The more notable wines produced in the area include Penfolds, Stanley Lambert, Henschke, Cockatoo Ridge, Glaetzer, Kies, St Hallett, Whistler, Bethany and Turkey Flat. There remain quite a number of boutique wineries throughout the Barossa Valley still run as family businesses, as well as some of the larger commercial wineries.

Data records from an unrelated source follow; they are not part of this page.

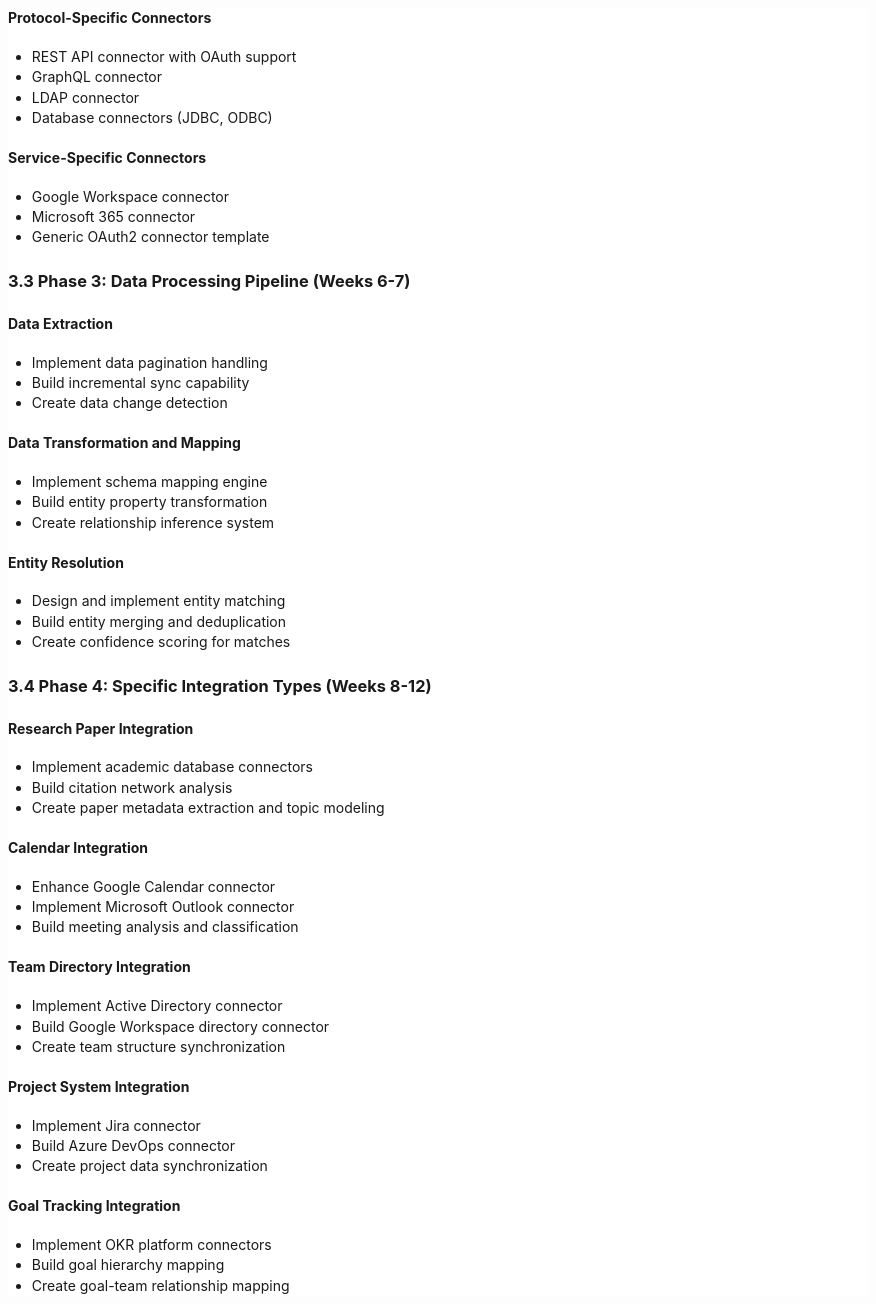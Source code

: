 #### Protocol-Specific Connectors
- REST API connector with OAuth support
- GraphQL connector
- LDAP connector
- Database connectors (JDBC, ODBC)

#### Service-Specific Connectors
- Google Workspace connector
- Microsoft 365 connector
- Generic OAuth2 connector template

### 3.3 Phase 3: Data Processing Pipeline (Weeks 6-7)

#### Data Extraction
- Implement data pagination handling
- Build incremental sync capability
- Create data change detection

#### Data Transformation and Mapping
- Implement schema mapping engine
- Build entity property transformation
- Create relationship inference system

#### Entity Resolution
- Design and implement entity matching
- Build entity merging and deduplication
- Create confidence scoring for matches

### 3.4 Phase 4: Specific Integration Types (Weeks 8-12)

#### Research Paper Integration
- Implement academic database connectors
- Build citation network analysis
- Create paper metadata extraction and topic modeling

#### Calendar Integration
- Enhance Google Calendar connector
- Implement Microsoft Outlook connector
- Build meeting analysis and classification

#### Team Directory Integration
- Implement Active Directory connector
- Build Google Workspace directory connector
- Create team structure synchronization

#### Project System Integration
- Implement Jira connector
- Build Azure DevOps connector
- Create project data synchronization

#### Goal Tracking Integration
- Implement OKR platform connectors
- Build goal hierarchy mapping
- Create goal-team relationship mapping
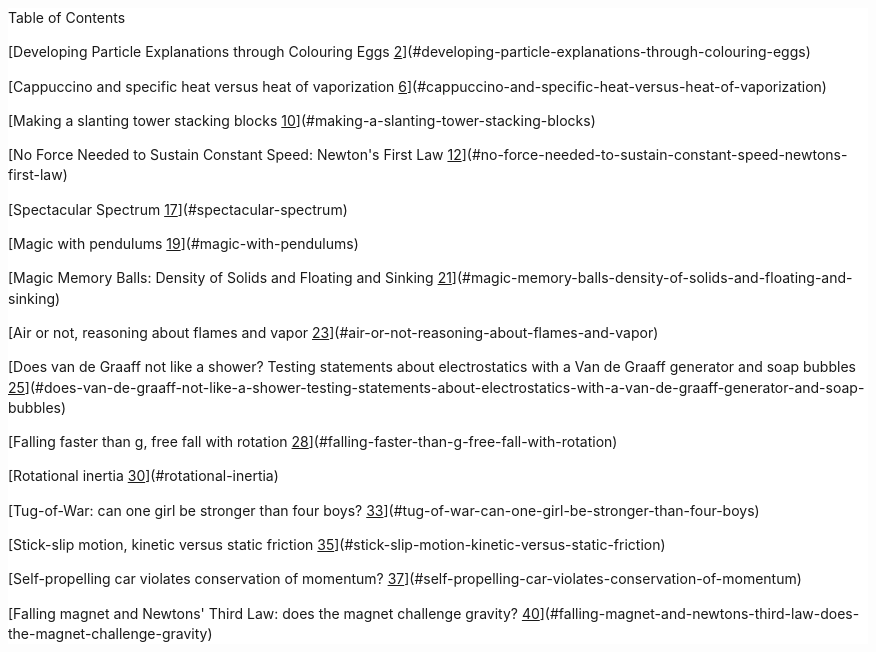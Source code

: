 Table of Contents



[Developing Particle Explanations through Colouring Eggs
[2](#developing-particle-explanations-through-colouring-eggs)](#developing-particle-explanations-through-colouring-eggs)

[Cappuccino and specific heat versus heat of vaporization
[6](#cappuccino-and-specific-heat-versus-heat-of-vaporization)](#cappuccino-and-specific-heat-versus-heat-of-vaporization)

[Making a slanting tower stacking blocks
[10](#making-a-slanting-tower-stacking-blocks)](#making-a-slanting-tower-stacking-blocks)

[No Force Needed to Sustain Constant Speed: Newton's First Law
[12](#no-force-needed-to-sustain-constant-speed-newtons-first-law)](#no-force-needed-to-sustain-constant-speed-newtons-first-law)

[Spectacular Spectrum
[17](#spectacular-spectrum)](#spectacular-spectrum)

[Magic with pendulums
[19](#magic-with-pendulums)](#magic-with-pendulums)

[Magic Memory Balls: Density of Solids and Floating and Sinking
[21](#magic-memory-balls-density-of-solids-and-floating-and-sinking)](#magic-memory-balls-density-of-solids-and-floating-and-sinking)

[Air or not, reasoning about flames and vapor
[23](#air-or-not-reasoning-about-flames-and-vapor)](#air-or-not-reasoning-about-flames-and-vapor)

[Does van de Graaff not like a shower? Testing statements about
electrostatics with a Van de Graaff generator and soap bubbles
[25](#does-van-de-graaff-not-like-a-shower-testing-statements-about-electrostatics-with-a-van-de-graaff-generator-and-soap-bubbles)](#does-van-de-graaff-not-like-a-shower-testing-statements-about-electrostatics-with-a-van-de-graaff-generator-and-soap-bubbles)

[Falling faster than g, free fall with rotation
[28](#falling-faster-than-g-free-fall-with-rotation)](#falling-faster-than-g-free-fall-with-rotation)

[Rotational inertia [30](#rotational-inertia)](#rotational-inertia)

[Tug-of-War: can one girl be stronger than four boys?
[33](#tug-of-war-can-one-girl-be-stronger-than-four-boys)](#tug-of-war-can-one-girl-be-stronger-than-four-boys)

[Stick-slip motion, kinetic versus static friction
[35](#stick-slip-motion-kinetic-versus-static-friction)](#stick-slip-motion-kinetic-versus-static-friction)

[Self-propelling car violates conservation of momentum?
[37](#self-propelling-car-violates-conservation-of-momentum)](#self-propelling-car-violates-conservation-of-momentum)

[Falling magnet and Newtons' Third Law: does the magnet challenge
gravity?
[40](#falling-magnet-and-newtons-third-law-does-the-magnet-challenge-gravity)](#falling-magnet-and-newtons-third-law-does-the-magnet-challenge-gravity)
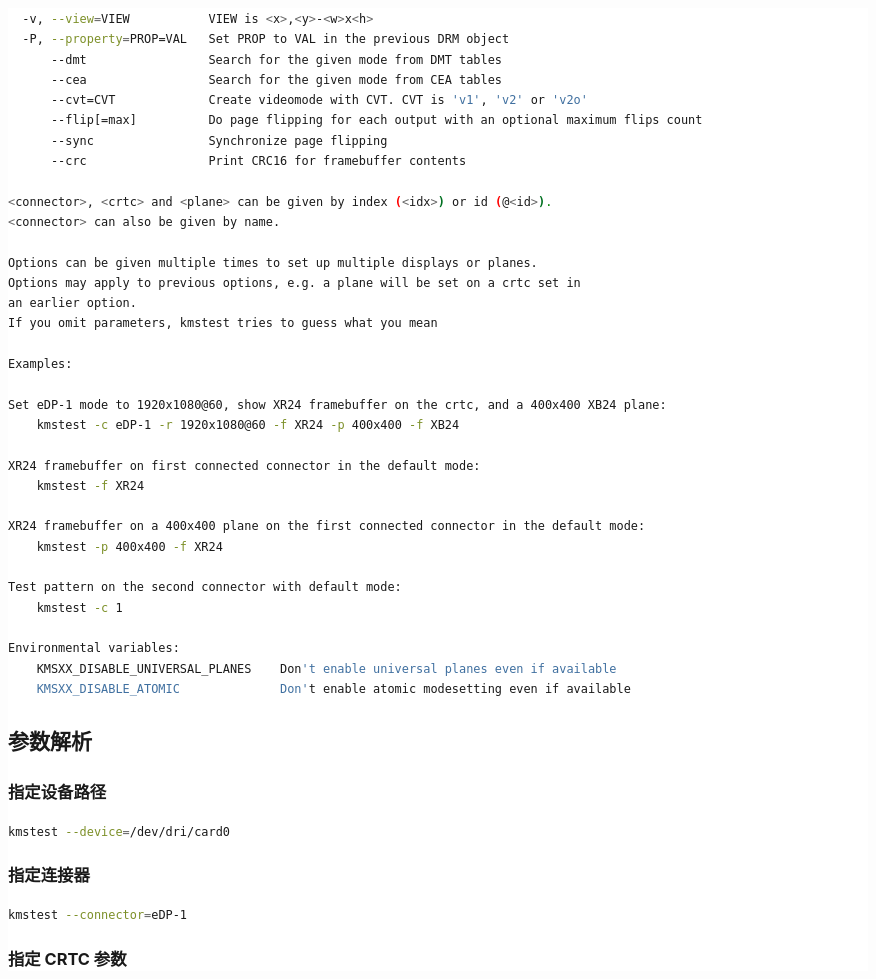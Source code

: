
 ```bash
  -v, --view=VIEW           VIEW is <x>,<y>-<w>x<h>
  -P, --property=PROP=VAL   Set PROP to VAL in the previous DRM object
      --dmt                 Search for the given mode from DMT tables
      --cea                 Search for the given mode from CEA tables
      --cvt=CVT             Create videomode with CVT. CVT is 'v1', 'v2' or 'v2o'
      --flip[=max]          Do page flipping for each output with an optional maximum flips count
      --sync                Synchronize page flipping
      --crc                 Print CRC16 for framebuffer contents

<connector>, <crtc> and <plane> can be given by index (<idx>) or id (@<id>).
<connector> can also be given by name.

Options can be given multiple times to set up multiple displays or planes.
Options may apply to previous options, e.g. a plane will be set on a crtc set in
an earlier option.
If you omit parameters, kmstest tries to guess what you mean

Examples:

Set eDP-1 mode to 1920x1080@60, show XR24 framebuffer on the crtc, and a 400x400 XB24 plane:
    kmstest -c eDP-1 -r 1920x1080@60 -f XR24 -p 400x400 -f XB24

XR24 framebuffer on first connected connector in the default mode:
    kmstest -f XR24

XR24 framebuffer on a 400x400 plane on the first connected connector in the default mode:
    kmstest -p 400x400 -f XR24

Test pattern on the second connector with default mode:
    kmstest -c 1

Environmental variables:
    KMSXX_DISABLE_UNIVERSAL_PLANES    Don't enable universal planes even if available
    KMSXX_DISABLE_ATOMIC              Don't enable atomic modesetting even if available
```

## 参数解析

### 指定设备路径

```bash
kmstest --device=/dev/dri/card0
```

### 指定连接器

```bash
kmstest --connector=eDP-1
```

### 指定 CRTC 参数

Probably the most well known wine produced in the Barossa is the Penfolds "Grange". The Penfolds "Grange", originally made as an experiment vintage in 1951 by local winemaker Max Schubert has won over 50 internationally acclaimed Gold wine awards. This bottle from the original 1951 vintage, considered to be a coveted collectors item, is most respected not only for its exquisite taste but also for its capacity to age well. In 2004 one of these 1951 vintage bottles sold at auction for just over AUS$50,000.

The Barossa region celebrates its rich wine growing heritage with a number of annual cultural events. The bi-annual Vintage Festival is the largest and most popular celebration of the Barossa Valley's wine growing industry. This Vintage Festival is held in April and is a celebration of the season's vintage. One highlight of the Vintage Festival is the Vintage Ball.

The Barossa Valley's wine making industry is an important aspect of the region, and its close ties with its German heritage is still very evident today.